Ein wirrer Kopf voller Gedanken, Bildern, Geschichten und ein leerer Bildschirm und ein weißes Blatt Papier, die nur darauf warten, dass man sie füllt. Geschichten, die Formen und Konturen annehmen. Ecken, an denen man sie greifen kann, drehen und ordnen, bist sie nicht nur Sinn ergeben, sondern auch Eleganz und eine gewisse Ästhetik bekommen. Doch etwas ist da im Weg.

Ein Gefühl von Anspannung, Verzweiflung, Langeweile und gleichzeitig Stress und Blockade. Der Drang, etwas zu schreiben, etwas zu erschaffen. Ein Drang, der alles andere überdeckt, ablenkt und Aufmerksamkeit fordert. Draußen tobt das Leben. Leute begegnen sich, treffen sich, verlieben sich, genießen die Sonne, das Leben, die Gesellschaft. Drinnen warten immer noch geduldig das weiße Blatt Papier und der leere Bildschirm. Langsam wächst die Verzweiflung, Selbstkritik, Scham, Panik. Die Geschichten verlieren ihre Kontur, die Kanten beginnen auszufransen, wie Wolken bei steigendem Luftdruck.

Immer mehr Details fliegen davon. Je fester man versucht, an ihnen festzuhalten, so schneller sind sie weg. Wie die dunklen Punkte, welche auf den weißen Streifen flimmern, die eine schwarze Fläche in Karos unterteilen. Das Leben ist inzwischen von den Straßen und aus den Parks verschwunden.
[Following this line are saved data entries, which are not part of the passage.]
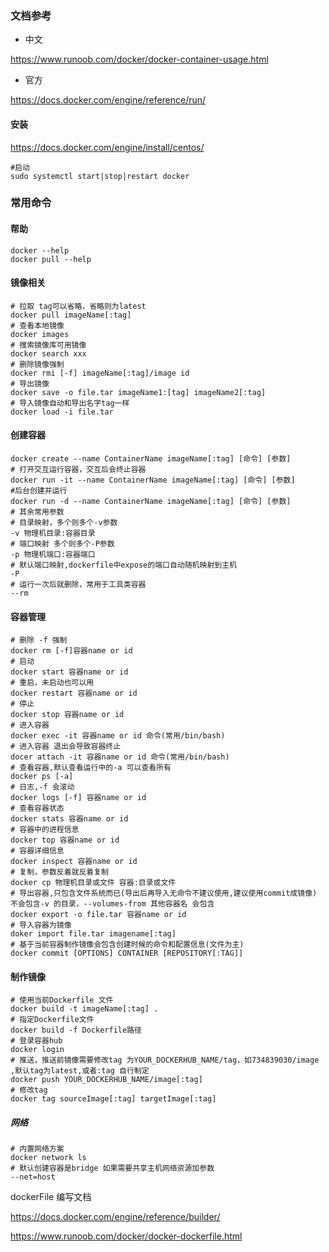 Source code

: ### 文档参考

- 中文

https://www.runoob.com/docker/docker-container-usage.html

- 官方

https://docs.docker.com/engine/reference/run/

#### 安装

https://docs.docker.com/engine/install/centos/

```
#启动
sudo systemctl start|stop|restart docker
```

### 常用命令

#### 帮助

```
docker --help
docker pull --help
```

#### 镜像相关

```
# 拉取 tag可以省略，省略则为latest
docker pull imageName[:tag]
# 查看本地镜像
docker images
# 搜索镜像库可用镜像
docker search xxx
# 删除镜像强制
docker rmi [-f] imageName[:tag]/image id
# 导出镜像
docker save -o file.tar imageName1:[tag] imageName2[:tag]
# 导入镜像自动和导出名字tag一样
docker load -i file.tar
```

#### 创建容器

```
docker create --name ContainerName imageName[:tag] [命令] [参数]
# 打开交互运行容器，交互后会终止容器
docker run -it --name ContainerName imageName[:tag] [命令] [参数]
#后台创建并运行
docker run -d --name ContainerName imageName[:tag] [命令] [参数] 
# 其余常用参数
# 目录映射，多个则多个-v参数
-v 物理机目录:容器目录 
# 端口映射 多个则多个-P参数
-p 物理机端口:容器端口
# 默认端口映射,dockerfile中expose的端口自动随机映射到主机
-P 
# 运行一次后就删除，常用于工具类容器
--rm 
```

#### 容器管理

```
# 删除 -f 强制
docker rm [-f]容器name or id
# 启动
docker start 容器name or id
# 重启，未启动也可以用
docker restart 容器name or id
# 停止
docker stop 容器name or id
# 进入容器
docker exec -it 容器name or id 命令(常用/bin/bash)
# 进入容器 退出会导致容器终止
docer attach -it 容器name or id 命令(常用/bin/bash)
# 查看容器,默认查看运行中的-a 可以查看所有
docker ps [-a]
# 日志,-f 会滚动
docker logs [-f] 容器name or id
# 查看容器状态
docker stats 容器name or id
# 容器中的进程信息
docker top 容器name or id
# 容器详细信息
docker inspect 容器name or id
# 复制，参数反着就反着复制
docker cp 物理机目录或文件 容器:目录或文件
# 导出容器,只包含文件系统而已(导出后再导入无命令不建议使用,建议使用commit成镜像) 不会包含-v 的目录，--volumes-from 其他容器名 会包含
docker export -o file.tar 容器name or id
# 导入容器为镜像
doker import file.tar imagename[:tag]
# 基于当前容器制作镜像会包含创建时候的命令和配置信息(文件为主)
docker commit [OPTIONS] CONTAINER [REPOSITORY[:TAG]]

```

#### 制作镜像

```
# 使用当前Dockerfile 文件
docker build -t imageName[:tag] .
# 指定Dockerfile文件
docker build -f Dockerfile路径
# 登录容器hub
docker login
# 推送，推送前镜像需要修改tag 为YOUR_DOCKERHUB_NAME/tag，如734839030/image ,默认tag为latest,或者:tag 自行制定
docker push YOUR_DOCKERHUB_NAME/image[:tag]
# 修改tag 
docker tag sourceImage[:tag] targetImage[:tag]
```

##### 网络

```
# 内置网络方案
docker network ls
# 默认创建容器是bridge 如果需要共享主机网络资源加参数
--net=host
```



dockerFile 编写文档

https://docs.docker.com/engine/reference/builder/

https://www.runoob.com/docker/docker-dockerfile.html





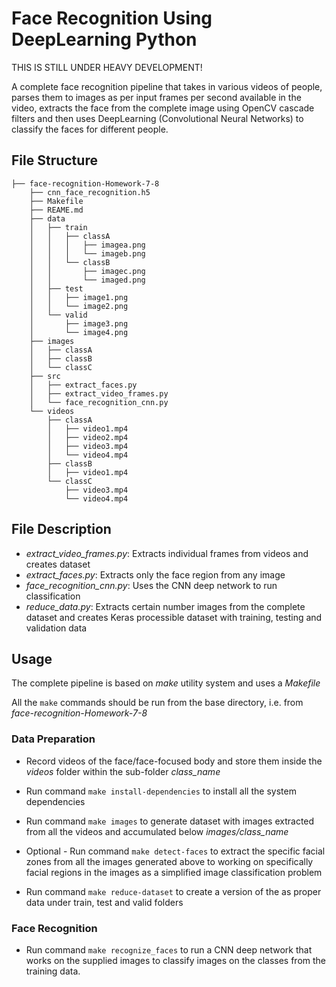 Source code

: # Face Recognition Using DeepLearning Python

THIS IS STILL UNDER HEAVY DEVELOPMENT!

A complete face recognition pipeline that takes in various videos of people, parses them to images as per input frames per second available in the video, extracts the face from the complete image using OpenCV cascade filters and then uses DeepLearning (Convolutional Neural Networks) to classify the faces for different people.

## File Structure

```
├── face-recognition-Homework-7-8
	├── cnn_face_recognition.h5
	├── Makefile
	├── REAME.md
	├── data
	│   ├── train
	│   │   ├── classA
	│   │	│	├── imagea.png
	│   │   │	└── imageb.png
	│   │   └── classB
	│   │		├── imagec.png
	│   │   	└── imaged.png	
	│   ├── test
	│   │   ├── image1.png
	│   │   └── image2.png
	│   └── valid
	│   	├── image3.png
	│       └── image4.png
	├── images
	│   ├── classA
	│   ├── classB
	│   └── classC
	├── src
	│   ├── extract_faces.py
	│   ├── extract_video_frames.py
	│   └── face_recognition_cnn.py
	└── videos
	    ├── classA
	    │   ├── video1.mp4
	    │   ├── video2.mp4
	    │   ├── video3.mp4
	    │   └── video4.mp4
	    ├── classB
	    │   ├── video1.mp4
	    └── classC
	        ├── video3.mp4
	        └── video4.mp4
```
## File Description

* _extract_video_frames.py_: Extracts individual frames from videos and creates dataset 
* _extract_faces.py_: Extracts only the face region from any image
* _face_recognition_cnn.py_: Uses the CNN deep network to run classification 
* _reduce_data.py_: Extracts certain number images from the complete dataset and creates Keras processible dataset with training, testing and validation data

## Usage

The complete pipeline is based on _make_ utility system and uses a _Makefile_

All the `make` commands should be run from the base directory, i.e. from _face-recognition-Homework-7-8_

### Data Preparation

* Record videos of the face/face-focused body and store them inside the _videos_ folder within the sub-folder _class_name_
* Run command `make install-dependencies` to install all the system dependencies
* Run command `make images` to generate dataset with images extracted from all the videos and accumulated below _images/class_name_
* Optional -  Run command `make detect-faces` to extract the specific facial zones from all the images generated above to working on specifically facial regions  in the images as a simplified image classification problem

* Run command `make reduce-dataset` to create a version of the as proper data under train, test and valid folders

### Face Recognition

* Run command `make recognize_faces` to run a CNN deep network that works on the supplied images to classify images on the classes from the training data.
Vereinzelte Autos rauschen durch die Straßen, aber immer noch bemächtigt diese lähmende Unruhe mein Innerstes, umklammert diese Panik mein Herz.

Versagt, ich habe versagt. Verloren sind die Bilder, die Geschichten, die tanzenden Buchstaben. Verloren sind Geschichten über verlaufene Kinder, über wagemutige Helden, fremde Welten und Zeiten. Nie wieder wird das strahlende Lächeln der Amazone ihre Feinde zum Zittern und Erschaudern bringen. Zum letzten Mal stürzt der Pilot mit seinem Doppeldecker wild trudelnd aus den Wolken, um sich im letzten Moment wieder fangen zu können.

Niemals wird die feine Dame aus altem Adel wissen, wie es sein wird, ihren Stolz zu vergessen und gemeinsam mit den Eingeborenen an diesen fremden Küsten das Lager zu verlassen und im tiefsten und undurchdringbarsten Wald nach den Spuren vergangener Kulturen zu forschen. Niemals wird sie gezwungen sein, das Vertrauen in ihre eigenen Kräfte zu gewinnen und ihr Wissen über Kräuter und Heilpflanzen wird wertlos bleiben. Genau so, wie das Versprechen ihres Verlobten, ihr Herz immer in Ehren, und ihr ewige Treue zu halten. Er benötigt nicht einmal ihre Reise, um anderen Röcken nach zu jagen und es gibt nichts, was ihn vor wütenden Ehemännern und ihrem Rachedurst retten kann.

Zu Staub zerfallen die Träume und Geschichten. Wie dem klebrigen, pulverigen Staub, der unter den Stiefeln des einsamen Astronauten knirscht. Das Mutterschiff wurde beim Abkoppeln der Landefähre beschädigt. Hauch feine Risse in der Hülle, nicht sichtbar und dennoch groß genug für die Gasmoleküle. Es dauerte nur Sekunden, bis das Blut der Bordbesatzung zu kochen begann und bereits eine Minute später war er tot. Noch bevor die Landefähre auf dem Mond aufsetzen konnte, waren die beiden Leichen bis zum Kern durchgefroren. Und nachdem sein Kollege die Nerven verloren hatte, und beim Anblick der Erde, wie sie sich zaghaft über einen grauen Horizont erhob, den Helm abgenommen hatte, war von der einst so ruhmreichen Mission nur noch eine einsame, verlorene Seele übrig. Irgendwann würden ihm Wasser, Sauerstoff, Nahrung und Energie ausgehen. Vielleicht heute, vielleicht auch erst in einer Woche. Dann war auch diese Geschichte Vergangenheit.

Was von ihnen bleibt ist nur die Anspannung. Und leere Seiten.